Introduction

Following its first emergence in December 2019 in Wuhan, 2019 novel coronavirus (2019-nCoV) spread rapidly across the world [1]. The disease caused by 2019-nCoV was given the name coronavirus disease 2019 (COVID-19) by the World Health Organization (WHO). A pandemic was subsequently declared by the WHO on 11 Mart 2020. The first case in Turkey was reported by the Ministry of Health on that same date [2]. While decreases in the numbers of deaths and positive cases have gradually been seen in some countries, the pandemic is still maintaining momentum in specific regions of the world.

Healthcare workers (HCWs) have provided a very wide spectrum of services throughout the COVID-19 pandemic in Turkey. They have worked in pandemic clinics, wards, operating rooms, and intensive care units, non-pandemic clinics, wards, operating rooms, and intensive care units, in emergency departments, ambulances, family health centers, pharmacies, and filiation teams. The Turkish Ministry of Health announced that 7428 HCWs had been infected as of 29 April 2020, representing 6.5% of all cases [3]. On April 16, 2020, the Italian National Institute of Health reported that 16,991 HCWs had been infected, representing 10.7% of all cases [4]. High rates of infection among HCWs and reports of deaths among colleagues have an adverse mental impact on HCWs.

The rapid transmission and mortality of COVID-19 result in both the emergence of new mental health problems and the exacerbation of pre-existing ones [5]. Death reports arriving from various countries, death count rising by the day, loss of loved ones, fear of transmitting the disease to loved ones, living apart from one’s family to avoid infecting them, deaths among colleagues, working for extended periods with protective equipment, and stigmatization are all potential triggers of psychological problems [6,7,8,9,10]. Improved technology has differentiated the COVID-19 pandemic from other pandemics [11,12,13,14]. Widespread global connections and broad media coverage lead to secondary pandemic disaster reactions (infodemics). Much incorrect information was disseminated rapidly through the media as COVID-19 disease spread and case numbers increased. Repeated exposure to such reports causes increased psychological distress [15]. High levels of coverage of COVID-19 in the media have been linked to depression and anxiety [16]. Very high numbers of online searches have been shown to have been performed about these psychological problems [17]. In addition to the acute effect of all these factors, there will also be long-term consequences. Numerous studies have reported increased psychological problems during and after the earlier SARS, H1N1, and Ebola epidemics [18,19,20,21,22,23,24,25,26,27,28]. The purpose of the present study was to evaluate the prevalence of depression, anxiety, distress, and insomnia and related factors in healthcare workers during the COVID-19 pandemic in Turkey.

Material and Methods

Study Setting and Population

We delivered the online questionnaire created through Google Forms to participants via e-mail, WhatsApp, and Facebook groups. In the first part of the questionnaire, there was a text giving information about the study. Before partaking in the online questionnaire, participants were required to give informed consent for participation and collection and analysis of their data by ticking the “Yes, I agree and hereby give my informed consent” box, and not the “No thanks, I do not give my consent” box on the online form.

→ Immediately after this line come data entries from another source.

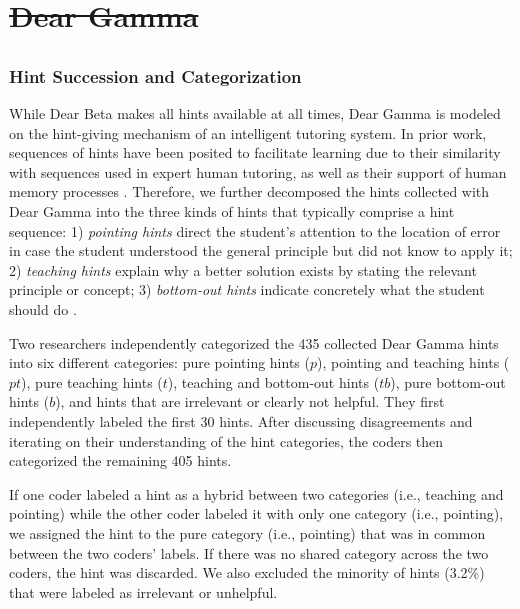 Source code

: \documentclass[12pt,twoside]{mitthesis}
\providecommand{\DIFaddtex}[1]{{\protect\color{blue}\uwave{#1}}} %
\providecommand{\DIFdeltex}[1]{{\protect\color{red}\sout{#1}}}                      %
\providecommand{\DIFaddbegin}{} %
\providecommand{\DIFaddend}{} %
\providecommand{\DIFdelbegin}{} %
\providecommand{\DIFdelend}{} %
\providecommand{\DIFadd}[1]{\texorpdfstring{\DIFaddtex{#1}}{#1}} %
\providecommand{\DIFdel}[1]{\texorpdfstring{\DIFdeltex{#1}}{}} %
\begin{document}
{{{{{{{{{{\DIFdelbegin \section{\DIFdel{Dear Gamma}}
\addtocounter{section}{-1}%
\DIFdelend \DIFaddbegin \subsection{\DIFadd{Dear Gamma}}
\DIFaddend 

\subsubsection{Hint Succession and Categorization}
\DIFaddbegin 

\DIFaddend While Dear Beta makes all hints available at all times, Dear Gamma is modeled on the hint-giving mechanism of an intelligent tutoring system. In prior work, sequences of hints have been posited to facilitate learning due to their similarity with sequences used in expert human tutoring, as well as their support of human memory processes \cite{sottilare2014design}. Therefore, we further decomposed the hints collected with Dear Gamma into the three kinds of hints that typically comprise a hint sequence: 1) \textit{pointing hints} direct the student's attention to the location of error in case the student understood the general principle but did not know to apply it; 2) \textit{teaching hints} explain why a better solution exists by stating the relevant principle or concept; 3) \textit{bottom-out hints} indicate concretely what the student should do \cite{andes}. 

Two researchers independently categorized the 435 collected Dear Gamma hints into six different categories: pure pointing hints ($p$), pointing and teaching hints ($pt$), pure teaching hints ($t$), teaching and bottom-out hints ($tb$), pure bottom-out hints ($b$), and hints that are irrelevant or clearly not helpful. They first independently labeled the first 30 hints. After discussing disagreements and iterating on their understanding of the hint categories, the coders then categorized the remaining 405 hints. 

If one coder labeled a hint as a hybrid between two categories (i.e., teaching and pointing) while the other coder labeled it with only one category (i.e., pointing), we assigned the hint to the pure category (i.e., pointing) that was in common between the two coders' labels. If there was no shared category across the two coders, the hint was discarded. We also excluded the minority of hints (3.2\%) that were labeled as irrelevant or unhelpful.

}}}}}}}}}}
\end{document}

The sample size was calculated using the formula N = (Zα)2 P (1−P) /d2. The sample size was calculated at 600, with Zα = 1.96 for a 95% confidence interval and a predicted acceptable margin of error of d = 0.04, at a rate 50% of that in previous similar studies of HCWs and the COVID-19 pandemic from China [29, 30]. Nine hundred fifty-one individuals participated online, although 12 individuals who were not HCWs or not served during the study period were excluded. Nine hundred thirty-nine individuals were thus finally enrolled. The study was performed between 23 April and 23 May 2020. Approval was granted by the Ondokuz Mayıs University Clinical Research Ethical Committee (IRB No. OMUKAEK 2020-228) and by the Turkish Health Ministry Health Services General Directorate Scientific Research Platform.

The Questionnaire

The questionnaire applied contained questions concerning age (18–25/26–30/31–40/41 or above), sex (male/female), marital status (married/unmarried), nature of the place of work (urban/rural), occupation (physician/nurse/other), involvement in the diagnosis, treatment, and care of COVID-19 patients in the pandemic (front line/the second line), time in the profession (< 10 years/10 years or more), presence of chronic disease (yes/no), history of psychiatric illness (yes/no), receipt of psychiatric support during the pandemic (yes/no), being tested for COVID-19 (yes/no), and receipt of COVID-19 treatment (yes/no). The following sections consisted of the Patient Health Questionnaire-9, General Anxiety Disorder-7, Insomnia Severity Index, and Impact of Event Scale-Revised inventories.

Tools

Patient Health Questionnaire-9 (PHQ-9) is a nine-item self-report scale designed to screen for depression. PHQ-9 investigates how frequently patients were troubled by problems in the previous two weeks. Items are rated on a 4-point Likert-type scale, ranging from 0 (not at all) to 3 (nearly every day). Total scores range between 0 and 27. Total scores of 0–4 were regarded as “minimal or none,” 5–9 as “mild,” 10–14 as “moderate,” 15–19 as “moderately severe,” and 20–27 as “severe”. The recognized cut-off value is 10 [31, 32].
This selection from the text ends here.